MIDDLE EAST: Nuala Haughey on the Israelis who fear being hemmed in on the Arab side of the disputed wall
Jaacov Saadu stands at a viewing deck on the highest point of his hilltop West Bank settlement of Imanuel. "This is the most beautiful place in all this area," says the former aluminium salesman, gesturing to the horizon of stony hills speckled with green.
But the 63-year-old Israeli wants to quit this gated community which he moved to 16 years ago, attracted primarily by the generous financial assistance of the Jewish state. He is prepared to live anywhere else, as long as it is not in the West Bank, which Israel has occupied since 1967 and where Palestinians want to build a future state.

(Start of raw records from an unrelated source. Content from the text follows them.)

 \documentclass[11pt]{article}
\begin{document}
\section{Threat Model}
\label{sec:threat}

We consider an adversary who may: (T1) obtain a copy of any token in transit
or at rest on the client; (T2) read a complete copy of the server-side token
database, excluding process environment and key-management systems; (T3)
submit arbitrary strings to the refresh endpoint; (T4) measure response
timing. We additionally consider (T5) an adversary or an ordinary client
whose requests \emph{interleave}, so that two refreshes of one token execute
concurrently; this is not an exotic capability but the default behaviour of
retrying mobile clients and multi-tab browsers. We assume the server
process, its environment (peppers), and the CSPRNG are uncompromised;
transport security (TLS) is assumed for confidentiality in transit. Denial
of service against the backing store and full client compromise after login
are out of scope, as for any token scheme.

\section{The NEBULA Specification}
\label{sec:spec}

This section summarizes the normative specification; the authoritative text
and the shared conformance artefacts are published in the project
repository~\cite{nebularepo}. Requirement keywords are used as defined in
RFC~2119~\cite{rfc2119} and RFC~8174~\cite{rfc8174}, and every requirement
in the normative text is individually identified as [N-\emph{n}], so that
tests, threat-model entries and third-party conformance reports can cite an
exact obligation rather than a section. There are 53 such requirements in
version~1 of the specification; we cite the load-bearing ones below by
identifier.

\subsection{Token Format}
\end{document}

Saadu, a divorcee, is among a growing number of settlers clamouring to leave the West Bank because they find themselves hemmed in by the controversial barrier which Israel says is designed to keep its citizens safe from attack by Palestinian militants.
Once the 670km separation fence is completed, some 80,000 Israelis in 68 settlements will be stuck on the eastern or "Palestinian side" of what many perceive will become Israel's future political border.
Having seen fellow-settlers uprooted from the Gaza Strip and a nearby small pocket of the northern West Bank last August, Saadu and others like him fear they will be next. But Saadu is stuck in his rundown enclave, which has twice been the target of Palestinian bombers and where almost every second whitewashed house appears to have been abandoned. Unemployed, he cannot raise enough money to buy a house at full market rates on the other side of the Green Line, the 1949 armistice boundary separating Israel from the West Bank.
Saadu wants his government, which gave him a generous loan and tax cuts to move here in the first place, to now pay him to move out, just as it did for Gaza's displaced settlers.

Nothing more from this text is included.